## What needs to be done
Lines below that include the word "Whitehouse" should each be copied.

(Stored data entries)

□ □ □ □

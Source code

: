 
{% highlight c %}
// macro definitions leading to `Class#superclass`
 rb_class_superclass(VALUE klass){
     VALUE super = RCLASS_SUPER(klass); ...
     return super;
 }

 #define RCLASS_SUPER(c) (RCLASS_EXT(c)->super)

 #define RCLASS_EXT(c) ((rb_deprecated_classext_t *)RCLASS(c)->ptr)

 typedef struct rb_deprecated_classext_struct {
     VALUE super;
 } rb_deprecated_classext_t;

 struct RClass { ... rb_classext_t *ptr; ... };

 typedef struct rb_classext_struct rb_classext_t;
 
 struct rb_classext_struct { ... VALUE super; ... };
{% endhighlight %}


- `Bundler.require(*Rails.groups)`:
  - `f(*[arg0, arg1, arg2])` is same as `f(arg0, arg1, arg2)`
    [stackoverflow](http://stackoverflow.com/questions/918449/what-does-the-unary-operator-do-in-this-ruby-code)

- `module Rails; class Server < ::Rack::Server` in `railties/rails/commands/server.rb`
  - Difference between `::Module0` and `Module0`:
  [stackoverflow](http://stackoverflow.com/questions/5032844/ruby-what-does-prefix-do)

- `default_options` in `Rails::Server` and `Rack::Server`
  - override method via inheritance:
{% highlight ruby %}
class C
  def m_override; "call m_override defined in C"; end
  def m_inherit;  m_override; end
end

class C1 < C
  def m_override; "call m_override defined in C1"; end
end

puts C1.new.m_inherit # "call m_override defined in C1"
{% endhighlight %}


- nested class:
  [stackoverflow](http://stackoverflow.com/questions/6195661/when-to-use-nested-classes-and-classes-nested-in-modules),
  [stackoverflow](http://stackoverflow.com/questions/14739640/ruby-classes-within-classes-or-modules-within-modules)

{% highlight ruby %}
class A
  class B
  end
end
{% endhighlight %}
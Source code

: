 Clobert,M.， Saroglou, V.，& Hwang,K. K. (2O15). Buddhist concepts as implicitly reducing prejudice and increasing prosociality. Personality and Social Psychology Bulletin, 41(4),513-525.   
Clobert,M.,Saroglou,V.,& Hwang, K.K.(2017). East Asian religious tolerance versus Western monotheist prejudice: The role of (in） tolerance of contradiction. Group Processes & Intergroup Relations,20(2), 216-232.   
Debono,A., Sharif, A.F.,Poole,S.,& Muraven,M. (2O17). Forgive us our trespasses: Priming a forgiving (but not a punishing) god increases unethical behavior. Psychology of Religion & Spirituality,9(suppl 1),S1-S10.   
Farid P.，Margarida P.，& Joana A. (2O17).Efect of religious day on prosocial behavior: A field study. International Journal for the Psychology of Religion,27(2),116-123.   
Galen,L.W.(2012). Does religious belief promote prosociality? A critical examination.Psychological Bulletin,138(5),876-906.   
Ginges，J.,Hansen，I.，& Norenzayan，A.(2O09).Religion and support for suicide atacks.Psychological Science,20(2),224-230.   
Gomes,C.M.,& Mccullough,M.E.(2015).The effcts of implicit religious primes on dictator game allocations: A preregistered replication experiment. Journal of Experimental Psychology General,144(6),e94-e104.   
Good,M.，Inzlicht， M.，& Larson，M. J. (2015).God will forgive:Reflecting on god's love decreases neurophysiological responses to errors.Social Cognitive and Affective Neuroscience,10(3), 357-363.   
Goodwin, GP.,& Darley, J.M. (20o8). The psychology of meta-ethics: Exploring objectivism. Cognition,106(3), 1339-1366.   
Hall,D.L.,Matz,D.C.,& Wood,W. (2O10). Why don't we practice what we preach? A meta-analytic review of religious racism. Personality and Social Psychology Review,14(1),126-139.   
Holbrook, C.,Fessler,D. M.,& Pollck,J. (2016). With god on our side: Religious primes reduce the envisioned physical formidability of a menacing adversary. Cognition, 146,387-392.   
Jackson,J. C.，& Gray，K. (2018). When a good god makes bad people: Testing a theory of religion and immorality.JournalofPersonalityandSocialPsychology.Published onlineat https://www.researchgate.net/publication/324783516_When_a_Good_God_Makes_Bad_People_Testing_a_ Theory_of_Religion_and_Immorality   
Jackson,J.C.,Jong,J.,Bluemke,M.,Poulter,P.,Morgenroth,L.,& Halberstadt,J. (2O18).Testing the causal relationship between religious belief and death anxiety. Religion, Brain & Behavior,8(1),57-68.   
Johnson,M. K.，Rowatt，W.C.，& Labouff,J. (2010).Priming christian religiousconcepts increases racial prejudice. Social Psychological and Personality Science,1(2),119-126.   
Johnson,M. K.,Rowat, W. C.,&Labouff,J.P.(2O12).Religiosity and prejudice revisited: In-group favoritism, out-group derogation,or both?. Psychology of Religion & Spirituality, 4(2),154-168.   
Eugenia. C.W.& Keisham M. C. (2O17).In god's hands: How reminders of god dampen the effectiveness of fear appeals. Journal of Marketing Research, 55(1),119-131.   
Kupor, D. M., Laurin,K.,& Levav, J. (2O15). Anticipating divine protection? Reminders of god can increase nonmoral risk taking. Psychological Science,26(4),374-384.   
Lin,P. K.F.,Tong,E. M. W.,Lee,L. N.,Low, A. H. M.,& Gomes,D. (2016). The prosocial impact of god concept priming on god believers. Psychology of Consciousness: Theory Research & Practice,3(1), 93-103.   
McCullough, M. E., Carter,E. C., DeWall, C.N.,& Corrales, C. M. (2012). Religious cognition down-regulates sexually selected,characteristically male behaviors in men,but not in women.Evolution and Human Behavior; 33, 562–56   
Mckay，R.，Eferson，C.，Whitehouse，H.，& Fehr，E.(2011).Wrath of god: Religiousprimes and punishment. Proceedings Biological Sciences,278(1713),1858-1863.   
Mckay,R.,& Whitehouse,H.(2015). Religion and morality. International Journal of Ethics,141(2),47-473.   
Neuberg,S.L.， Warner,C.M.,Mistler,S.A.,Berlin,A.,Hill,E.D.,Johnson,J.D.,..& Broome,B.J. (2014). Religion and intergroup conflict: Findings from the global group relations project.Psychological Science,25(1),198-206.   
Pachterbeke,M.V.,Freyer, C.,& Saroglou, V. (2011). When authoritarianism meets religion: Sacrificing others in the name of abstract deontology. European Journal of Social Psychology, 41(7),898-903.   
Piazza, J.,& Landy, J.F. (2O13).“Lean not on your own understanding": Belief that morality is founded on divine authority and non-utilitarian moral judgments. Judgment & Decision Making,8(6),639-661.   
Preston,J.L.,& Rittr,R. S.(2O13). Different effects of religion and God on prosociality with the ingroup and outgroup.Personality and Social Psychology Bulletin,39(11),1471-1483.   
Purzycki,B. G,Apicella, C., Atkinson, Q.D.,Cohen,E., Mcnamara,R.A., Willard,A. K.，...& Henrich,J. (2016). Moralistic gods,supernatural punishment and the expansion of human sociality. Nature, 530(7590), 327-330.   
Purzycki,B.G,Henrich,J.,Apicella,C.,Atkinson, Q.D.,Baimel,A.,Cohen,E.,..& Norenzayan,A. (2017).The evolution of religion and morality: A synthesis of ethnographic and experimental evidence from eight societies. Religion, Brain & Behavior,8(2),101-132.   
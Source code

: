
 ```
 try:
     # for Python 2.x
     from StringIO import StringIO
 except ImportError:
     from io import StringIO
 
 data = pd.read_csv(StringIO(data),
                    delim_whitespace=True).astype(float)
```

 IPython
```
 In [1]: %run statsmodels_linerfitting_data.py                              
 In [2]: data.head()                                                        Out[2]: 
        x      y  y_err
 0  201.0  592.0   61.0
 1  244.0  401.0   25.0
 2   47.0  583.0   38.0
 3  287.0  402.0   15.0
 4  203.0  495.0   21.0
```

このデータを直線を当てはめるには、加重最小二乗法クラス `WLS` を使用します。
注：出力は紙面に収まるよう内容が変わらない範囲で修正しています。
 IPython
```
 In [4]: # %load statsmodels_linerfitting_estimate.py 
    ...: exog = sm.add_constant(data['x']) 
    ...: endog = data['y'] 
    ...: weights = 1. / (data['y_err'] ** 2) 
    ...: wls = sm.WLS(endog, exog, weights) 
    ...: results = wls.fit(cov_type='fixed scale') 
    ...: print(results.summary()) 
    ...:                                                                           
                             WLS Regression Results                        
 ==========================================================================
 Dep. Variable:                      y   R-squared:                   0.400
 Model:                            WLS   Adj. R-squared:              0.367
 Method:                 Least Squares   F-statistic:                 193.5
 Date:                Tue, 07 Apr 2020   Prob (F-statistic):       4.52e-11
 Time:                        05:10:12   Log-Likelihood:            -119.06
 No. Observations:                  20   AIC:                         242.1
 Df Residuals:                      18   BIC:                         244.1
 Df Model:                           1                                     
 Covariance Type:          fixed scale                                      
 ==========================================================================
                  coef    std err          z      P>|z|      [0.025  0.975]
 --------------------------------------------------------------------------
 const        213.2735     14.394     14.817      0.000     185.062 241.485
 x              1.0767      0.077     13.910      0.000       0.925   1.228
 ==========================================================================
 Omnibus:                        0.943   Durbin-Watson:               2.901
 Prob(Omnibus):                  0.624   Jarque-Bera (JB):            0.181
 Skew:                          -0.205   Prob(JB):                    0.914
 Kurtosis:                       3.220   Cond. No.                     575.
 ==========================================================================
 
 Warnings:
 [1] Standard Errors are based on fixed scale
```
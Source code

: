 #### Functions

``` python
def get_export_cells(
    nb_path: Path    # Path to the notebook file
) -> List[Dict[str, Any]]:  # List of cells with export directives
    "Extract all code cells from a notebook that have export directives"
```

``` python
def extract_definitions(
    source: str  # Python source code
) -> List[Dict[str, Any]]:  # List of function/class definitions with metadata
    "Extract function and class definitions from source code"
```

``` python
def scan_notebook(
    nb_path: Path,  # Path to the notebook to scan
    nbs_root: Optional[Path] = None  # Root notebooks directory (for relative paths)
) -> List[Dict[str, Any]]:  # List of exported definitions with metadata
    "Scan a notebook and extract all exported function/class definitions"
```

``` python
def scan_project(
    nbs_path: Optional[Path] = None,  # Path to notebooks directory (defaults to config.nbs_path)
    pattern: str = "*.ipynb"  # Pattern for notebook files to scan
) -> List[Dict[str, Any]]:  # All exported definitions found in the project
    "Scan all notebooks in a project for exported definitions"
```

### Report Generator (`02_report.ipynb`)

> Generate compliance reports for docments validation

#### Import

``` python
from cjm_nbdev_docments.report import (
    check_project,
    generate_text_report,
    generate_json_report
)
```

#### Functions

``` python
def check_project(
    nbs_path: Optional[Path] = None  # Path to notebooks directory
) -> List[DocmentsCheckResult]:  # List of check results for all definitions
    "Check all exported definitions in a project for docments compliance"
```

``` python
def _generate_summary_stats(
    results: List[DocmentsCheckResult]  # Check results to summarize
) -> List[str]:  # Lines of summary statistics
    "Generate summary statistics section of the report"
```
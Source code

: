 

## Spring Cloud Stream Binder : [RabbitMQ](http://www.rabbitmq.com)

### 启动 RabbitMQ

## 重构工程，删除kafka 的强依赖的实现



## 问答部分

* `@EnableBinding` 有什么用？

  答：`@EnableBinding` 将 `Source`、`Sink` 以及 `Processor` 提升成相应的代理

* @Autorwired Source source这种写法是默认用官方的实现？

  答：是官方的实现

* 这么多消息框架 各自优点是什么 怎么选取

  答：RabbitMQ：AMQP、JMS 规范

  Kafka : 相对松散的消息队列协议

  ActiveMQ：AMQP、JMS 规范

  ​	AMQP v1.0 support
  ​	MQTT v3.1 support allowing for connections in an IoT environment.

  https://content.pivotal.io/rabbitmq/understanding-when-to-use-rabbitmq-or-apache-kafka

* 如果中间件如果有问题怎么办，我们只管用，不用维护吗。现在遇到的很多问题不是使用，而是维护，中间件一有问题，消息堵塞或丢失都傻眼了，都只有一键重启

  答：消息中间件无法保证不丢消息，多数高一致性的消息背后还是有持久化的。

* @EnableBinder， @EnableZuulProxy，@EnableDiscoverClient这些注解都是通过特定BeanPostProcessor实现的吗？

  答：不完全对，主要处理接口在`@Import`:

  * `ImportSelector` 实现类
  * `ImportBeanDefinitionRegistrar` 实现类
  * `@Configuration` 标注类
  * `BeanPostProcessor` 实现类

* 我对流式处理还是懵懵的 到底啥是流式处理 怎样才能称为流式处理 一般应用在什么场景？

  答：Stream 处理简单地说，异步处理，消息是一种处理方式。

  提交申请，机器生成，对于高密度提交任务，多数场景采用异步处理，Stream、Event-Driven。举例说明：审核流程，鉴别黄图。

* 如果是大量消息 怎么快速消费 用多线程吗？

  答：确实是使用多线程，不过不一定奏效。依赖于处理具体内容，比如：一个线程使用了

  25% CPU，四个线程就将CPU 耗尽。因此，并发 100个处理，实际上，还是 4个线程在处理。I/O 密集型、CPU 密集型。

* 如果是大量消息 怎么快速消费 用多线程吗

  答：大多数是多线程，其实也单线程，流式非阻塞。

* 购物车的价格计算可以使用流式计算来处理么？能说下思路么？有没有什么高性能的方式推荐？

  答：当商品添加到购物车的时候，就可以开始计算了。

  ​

□ □ □ □

## Exercise result
Mckay，R.，Eferson，C.，Whitehouse，H.，& Fehr，E.(2011).Wrath of god: Religiousprimes and punishment. Proceedings Biological Sciences,278(1713),1858-1863.   
Mckay,R.,& Whitehouse,H.(2015). Religion and morality. International Journal of Ethics,141(2),47-473.   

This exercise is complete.